By By Estella de los Santos and Barbara Patton
Oct. 19, 2013 at 5:19 a.m.


How many times have you heard your child ask, "Are we there yet?"

For most parents, it is a question frequently asked on driving trips with their children. By using a few simple techniques, parents can avoid some of the questions and teach their child about elapsed time.

Parents can help children by simply talking about time. As parents plan their day, they often think it will take 20 minutes to do this or an hour to do that. If parents start talking out loud about time duration, then children will begin to see that not only is it important to know what time it is, but it also is important to use time to plan the day.

Parents mentioning time will help children become aware that time is a measurement. Saying "it will take me 30 minutes to drive you to your T-ball practice," gives the child a baseline sense of time.
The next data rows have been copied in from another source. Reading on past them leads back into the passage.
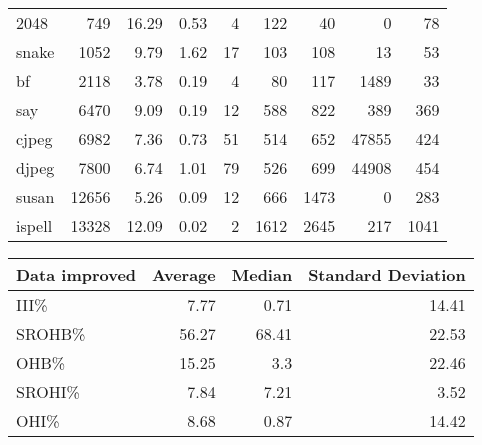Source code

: \begin{tabular}{lrrrrrrrr}
 2048            &            749 &    16.29 &   0.53 &    4 &    122 &           40 &     0 &    78 \\
 snake           &           1052 &     9.79 &   1.62 &   17 &    103 &          108 &    13 &    53 \\
 bf              &           2118 &     3.78 &   0.19 &    4 &     80 &          117 &  1489 &    33 \\
 say             &           6470 &     9.09 &   0.19 &   12 &    588 &          822 &   389 &   369 \\
 cjpeg           &           6982 &     7.36 &   0.73 &   51 &    514 &          652 & 47855 &   424 \\
 djpeg           &           7800 &     6.74 &   1.01 &   79 &    526 &          699 & 44908 &   454 \\
 susan           &          12656 &     5.26 &   0.09 &   12 &    666 &         1473 &     0 &   283 \\
 ispell          &          13328 &    12.09 &   0.02 &    2 &   1612 &         2645 &   217 &  1041 \\
\hline
\end{tabular}\begin{tabular}{lrrr}
\hline
 Data improved   &   Average &   Median &   Standard Deviation \\
\hline
 III\%            &      7.77 &     0.71 &                14.41 \\
 SROHB\%          &     56.27 &    68.41 &                22.53 \\
 OHB\%            &     15.25 &     3.3  &                22.46 \\
 SROHI\%          &      7.84 &     7.21 &                 3.52 \\
 OHI\%            &      8.68 &     0.87 &                14.42 \\
\hline
\end{tabular}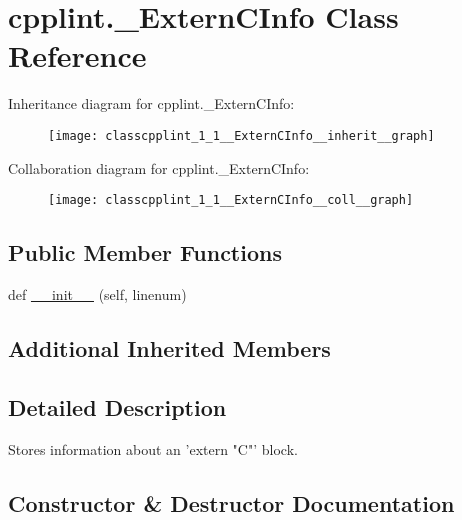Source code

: \hypertarget{classcpplint_1_1__ExternCInfo}{}\section{cpplint.\+\_\+\+Extern\+C\+Info Class Reference}
\label{classcpplint_1_1__ExternCInfo}


Inheritance diagram for cpplint.\+\_\+\+Extern\+C\+Info\+:\nopagebreak
\begin{figure}[H]
\begin{center}
\leavevmode
\texttt{[image: classcpplint\_1\_1\_\_ExternCInfo\_\_inherit\_\_graph]}
\end{center}
\end{figure}


Collaboration diagram for cpplint.\+\_\+\+Extern\+C\+Info\+:\nopagebreak
\begin{figure}[H]
\begin{center}
\leavevmode
\texttt{[image: classcpplint\_1\_1\_\_ExternCInfo\_\_coll\_\_graph]}
\end{center}
\end{figure}
\subsection*{Public Member Functions}
\begin{DoxyCompactItemize}
\item 
def \hyperlink{classcpplint_1_1__ExternCInfo_a903a8aefdb01fd5be044f920ea110d0a}{\+\_\+\+\_\+init\+\_\+\+\_\+} (self, linenum)
\end{DoxyCompactItemize}
\subsection*{Additional Inherited Members}


\subsection{Detailed Description}
\begin{DoxyVerb}Stores information about an 'extern "C"' block.\end{DoxyVerb}
 

\subsection{Constructor \& Destructor Documentation}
If the student loves a certain cartoon show that lasts 30 minutes, the parent could mention that the cartoon will last 30 minutes or a half hour. By using 30 minutes and half-hour interchangeably, it also will help the student to focus and learn that our time system is often discussed in a fraction form.
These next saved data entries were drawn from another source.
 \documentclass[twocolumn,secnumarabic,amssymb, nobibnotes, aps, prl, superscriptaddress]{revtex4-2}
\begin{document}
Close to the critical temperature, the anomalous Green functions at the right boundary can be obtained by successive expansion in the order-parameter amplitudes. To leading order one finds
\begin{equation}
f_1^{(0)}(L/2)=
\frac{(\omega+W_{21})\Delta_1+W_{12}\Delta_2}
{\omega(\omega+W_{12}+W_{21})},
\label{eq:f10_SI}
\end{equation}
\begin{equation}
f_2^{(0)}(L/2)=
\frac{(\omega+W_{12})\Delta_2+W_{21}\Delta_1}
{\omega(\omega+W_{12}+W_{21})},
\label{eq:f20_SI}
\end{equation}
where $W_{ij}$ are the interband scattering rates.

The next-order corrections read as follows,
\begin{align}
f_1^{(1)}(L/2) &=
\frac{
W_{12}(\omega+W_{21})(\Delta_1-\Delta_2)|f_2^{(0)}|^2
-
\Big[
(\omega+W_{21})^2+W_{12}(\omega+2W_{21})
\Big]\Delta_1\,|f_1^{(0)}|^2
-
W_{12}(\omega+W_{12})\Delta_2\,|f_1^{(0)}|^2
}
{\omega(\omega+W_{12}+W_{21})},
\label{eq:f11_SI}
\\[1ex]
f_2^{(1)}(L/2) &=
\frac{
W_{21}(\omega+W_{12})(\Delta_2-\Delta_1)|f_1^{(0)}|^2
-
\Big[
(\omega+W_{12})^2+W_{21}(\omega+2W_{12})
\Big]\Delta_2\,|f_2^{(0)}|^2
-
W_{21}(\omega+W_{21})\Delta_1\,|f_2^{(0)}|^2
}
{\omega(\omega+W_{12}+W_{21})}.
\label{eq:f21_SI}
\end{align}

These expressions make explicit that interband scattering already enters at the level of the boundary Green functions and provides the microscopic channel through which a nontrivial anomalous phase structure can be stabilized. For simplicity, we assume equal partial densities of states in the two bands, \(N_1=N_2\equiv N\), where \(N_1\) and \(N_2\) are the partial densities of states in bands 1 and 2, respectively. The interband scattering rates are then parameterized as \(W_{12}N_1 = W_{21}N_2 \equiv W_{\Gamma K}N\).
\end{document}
It would be best to start with small intervals of time, such as things that take about two minutes. Brushing teeth would be about two minutes. Commercials during a favorite TV show also typically last about two minutes. Gradually move to longer periods of time.

Try to personalize teaching time by using everyday examples, such as it takes five minutes to drive to a convenience store. It is best to not teach a large number of things with varying times.
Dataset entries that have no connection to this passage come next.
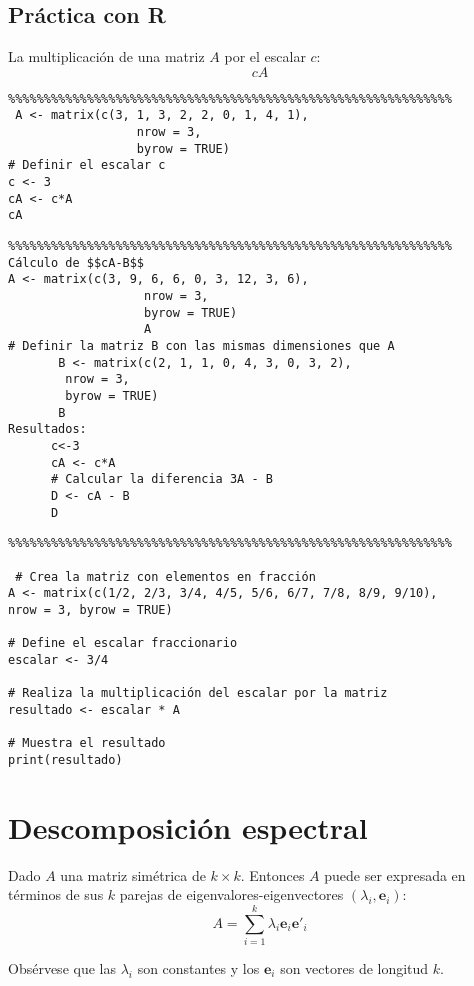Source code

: \subsection{Práctica con R}
La multiplicación de una matriz $A$ por el escalar $c$: $$cA$$

\begin{verbatim}
%%%%%%%%%%%%%%%%%%%%%%%%%%%%%%%%%%%%%%%%%%%%%%%%%%%%%%%%%%%%%%
 A <- matrix(c(3, 1, 3, 2, 2, 0, 1, 4, 1),
                  nrow = 3,
                  byrow = TRUE)
# Definir el escalar c
c <- 3
cA <- c*A
cA
\end{verbatim}


\begin{verbatim}
%%%%%%%%%%%%%%%%%%%%%%%%%%%%%%%%%%%%%%%%%%%%%%%%%%%%%%%%%%%%%%
Cálculo de $$cA-B$$
A <- matrix(c(3, 9, 6, 6, 0, 3, 12, 3, 6),
                   nrow = 3, 
                   byrow = TRUE)
                   A
# Definir la matriz B con las mismas dimensiones que A
       B <- matrix(c(2, 1, 1, 0, 4, 3, 0, 3, 2),
        nrow = 3,
        byrow = TRUE)
       B
Resultados:
      c<-3
      cA <- c*A
      # Calcular la diferencia 3A - B
      D <- cA - B
      D    
\end{verbatim}
\begin{verbatim}
%%%%%%%%%%%%%%%%%%%%%%%%%%%%%%%%%%%%%%%%%%%%%%%%%%%%%%%%%%%%%%

 # Crea la matriz con elementos en fracción
A <- matrix(c(1/2, 2/3, 3/4, 4/5, 5/6, 6/7, 7/8, 8/9, 9/10), 
nrow = 3, byrow = TRUE)

# Define el escalar fraccionario
escalar <- 3/4

# Realiza la multiplicación del escalar por la matriz
resultado <- escalar * A

# Muestra el resultado
print(resultado)   
\end{verbatim}
\section{Descomposición espectral}

\begin{definition}
Dado $A$ una matriz simétrica de $k\times k$. Entonces $A$ puede ser expresada en términos de sus $k$ parejas de eigenvalores-eigenvectores $(\lambda_{i},\textbf{e}_{i})$: 
$$
A=\sum_{i=1}^{k}\lambda_{i}\textbf{e}_{i}\textbf{e}'_{i}
$$
\end{definition}

Obsérvese que las $\lambda_i$ son constantes y los $\textbf{e}_{i}$ son vectores de longitud $k$.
Start with one interval of time and move on as your child grasps that concept.

As you progress, the child will likely be asking questions about the time elapsed to do things, such as "How long does it take to drive to Grandma's house?" or "How long does it take for me to take a bath?"

When looking for examples, try to keep in mind the child's likes and dislikes. For the child who is successful and loves school, an eight-hour school day is short and goes by quickly. However, for other children, an eight-hour school day seems like an eternity.

Time is a form of measurement, which can be viewed as a barrier in many ways for children of all ages, especially as they enter the state testing grades.

If the child has been exposed to multiple situations about time, he or she will be more likely to grasp the concept. The more opportunities parents provide, the more comfortable children will become with the concept of time.

Estella de los Santos is a mathematics professor in the UHV School of Education & Human Development. Barbara Patton is an associate professor of curriculum and instruction in the education school.